Anyone wandering through piazza della Signoria over the last few weeks cannot have failed to have seen the new installation of bronze sculptures by controversial Flemish artist Jan Fabre in lieu of Jeff Koons’ gold-coloured stainless steel work, Pluto and Proserpina. Fabre’s tripartite exhibition Spiritual Guards consists of around 100 bronze and wax designs displayed concurrently with other examples of the multidisciplinary artist’s performance pieces and videos. Jan Fabre has described the interactive exhibition as an “encouragement to live a heroic life, be it in war or unarmed in defence of the imagination and beauty”. A noble sentiment I’m sure many Florentines would like to be accused of.
When I first caught sight of the larger sculpture entitled “Searching for Utopia”, my first thoughts were of the Roald Dahl short story ‘The Boy Who Talked with Animals,’ in which a young and unusually linguistically gifted child escapes the “cruel” world of adults on a giant sea turtle off the coast of Jamaica. In that instance the child was in pursuit of his own utopian existence. This sculpture, of the artist himself cast in bronze astride a tortoise, seems to me to have found a fitting temporary home in such a historically cultural and beautiful piazza.

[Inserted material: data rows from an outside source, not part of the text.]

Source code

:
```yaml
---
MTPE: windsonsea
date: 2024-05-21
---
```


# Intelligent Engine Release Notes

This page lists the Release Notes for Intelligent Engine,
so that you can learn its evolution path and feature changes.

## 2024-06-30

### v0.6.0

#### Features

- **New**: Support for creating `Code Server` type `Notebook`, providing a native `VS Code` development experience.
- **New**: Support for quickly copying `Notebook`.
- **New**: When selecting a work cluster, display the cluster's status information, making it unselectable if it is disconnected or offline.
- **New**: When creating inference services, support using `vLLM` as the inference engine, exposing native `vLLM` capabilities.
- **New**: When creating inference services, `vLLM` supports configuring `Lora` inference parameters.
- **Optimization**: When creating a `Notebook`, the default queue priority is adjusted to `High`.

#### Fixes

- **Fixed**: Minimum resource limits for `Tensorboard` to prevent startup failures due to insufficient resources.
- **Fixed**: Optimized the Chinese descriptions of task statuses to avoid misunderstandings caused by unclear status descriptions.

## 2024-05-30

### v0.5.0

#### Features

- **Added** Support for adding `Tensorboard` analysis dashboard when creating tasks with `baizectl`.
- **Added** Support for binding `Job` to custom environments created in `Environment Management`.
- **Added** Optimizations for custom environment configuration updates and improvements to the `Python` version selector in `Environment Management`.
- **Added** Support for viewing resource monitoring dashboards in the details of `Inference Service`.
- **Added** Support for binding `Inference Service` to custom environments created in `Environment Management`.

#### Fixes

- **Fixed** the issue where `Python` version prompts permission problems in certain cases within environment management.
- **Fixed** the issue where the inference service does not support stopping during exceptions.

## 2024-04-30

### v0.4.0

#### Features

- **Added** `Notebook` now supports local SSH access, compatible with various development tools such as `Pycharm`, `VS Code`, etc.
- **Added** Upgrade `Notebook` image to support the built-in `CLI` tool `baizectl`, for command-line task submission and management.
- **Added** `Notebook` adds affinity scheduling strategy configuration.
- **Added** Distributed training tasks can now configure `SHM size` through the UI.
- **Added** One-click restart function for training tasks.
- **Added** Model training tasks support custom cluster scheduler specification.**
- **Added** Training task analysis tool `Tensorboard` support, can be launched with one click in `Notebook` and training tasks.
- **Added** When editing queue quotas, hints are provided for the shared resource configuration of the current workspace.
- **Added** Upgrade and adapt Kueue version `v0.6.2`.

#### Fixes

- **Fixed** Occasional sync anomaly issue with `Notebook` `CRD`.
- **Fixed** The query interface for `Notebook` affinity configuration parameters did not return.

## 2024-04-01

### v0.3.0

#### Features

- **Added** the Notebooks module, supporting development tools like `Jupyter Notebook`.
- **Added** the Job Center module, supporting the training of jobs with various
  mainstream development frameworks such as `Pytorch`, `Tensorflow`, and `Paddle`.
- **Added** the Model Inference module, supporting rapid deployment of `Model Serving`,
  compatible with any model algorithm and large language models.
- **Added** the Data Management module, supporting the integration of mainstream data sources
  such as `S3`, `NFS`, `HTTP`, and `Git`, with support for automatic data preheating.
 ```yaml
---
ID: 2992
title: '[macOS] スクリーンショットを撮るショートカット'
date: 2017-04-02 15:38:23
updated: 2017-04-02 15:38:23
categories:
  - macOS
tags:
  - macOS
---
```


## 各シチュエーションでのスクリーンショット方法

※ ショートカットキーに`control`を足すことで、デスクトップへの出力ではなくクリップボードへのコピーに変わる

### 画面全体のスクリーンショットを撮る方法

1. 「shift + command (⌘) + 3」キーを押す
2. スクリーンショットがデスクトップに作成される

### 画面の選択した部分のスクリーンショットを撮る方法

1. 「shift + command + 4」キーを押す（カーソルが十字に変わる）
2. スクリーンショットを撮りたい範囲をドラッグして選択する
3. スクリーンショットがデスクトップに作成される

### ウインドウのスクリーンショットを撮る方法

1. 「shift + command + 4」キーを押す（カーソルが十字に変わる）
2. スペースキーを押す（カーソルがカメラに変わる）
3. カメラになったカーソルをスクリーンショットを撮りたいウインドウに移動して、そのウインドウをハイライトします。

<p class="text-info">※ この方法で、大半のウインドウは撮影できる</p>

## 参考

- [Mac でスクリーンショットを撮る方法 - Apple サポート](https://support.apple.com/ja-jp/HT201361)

The new drive for more contemporary art to be displayed in Florence is being pushed by mayor Dario Nardella and Fabrizio Moretti, secretary-general of the city’s International Antiques Biennale. Their aim is to attract a new breed of cultural tourists and to bring back more of the irreverent and progressive feel that Florence was originally known for during the birth of the Renaissance. The new playful installations in piazza della Signoria remind me of London’s Fourth Plinth, a highly regarded platform for modern art displayed alongside historical works. Not only does this have the effect of refreshing and reviving historical areas but it serves to give gravitas and integrity to a new burgeoning art scene. In this regard I have often felt (perhaps somewhat narcissistically as I live between the two cities) there is a strong link between Florence and London, two very different cities that have both been and still are cultural stomping grounds for art and architecture.
Before moving to Florence, I worked in London at the River Café which was (until very recently) next to, and domestically linked to the architecture firm Rogers Stirk Harbour + Partners. My boss at the restaurant Ruthie Rogers had made a great impact on London cuisine when, 28 years ago, she, alongside the late Rose Gray, opened the River Café as a canteen for the architects, winning great acclaim with their inspirational and influential take on Italian, and primarily Tuscan, cuisine. Her husband, the award-winning architect, Lord Richard Rogers, a Florentine by birth, has also been very vocal about the influence of his home city in his plans and designs. The concept of Florence as an urban ideal in city planning, with its lively and liveable design is referenced in and has motivated much of his work, from the Lloyd’s building to his projects for more open communal spaces, more passeggiate and piazze in the city. Rogers has long expressed his desire to come back and work in Florence, snapping up the opportunity to revive the Scandicci area when it became linked with the tram.
Florence, like all aspirant utopias, is not perfect. Its history has been tumultuous and often bloody. Its status as a World Heritage Site has hindered new and perhaps necessary modernised systems such as a metro from being put in place. It is too heavily dependent, and often overcrowded by tourism. It is over-polluted, seems to me not to benefit from racial integration and, at times, feels like it might be left behind or succumb to a stagnant fate as a fairytale land for tourists. For all Florence’s drawbacks (and in this respect I am often chastised by friends back home for even daring to consider it), I cannot ever seriously complain about this city. Sometimes I have to check myself when I feel myself becoming inured or blinded to its beauty and its rare ability to intertwine majesty, dynamism and intimacy at the same time. For if that fictional, fearsome Florentine resident Hannibal Lecter, an undeniable arbiter of extreme good taste could hide out among the piazzas here, surely it’s good enough for the rest of us. Just ask the man on the tortoise.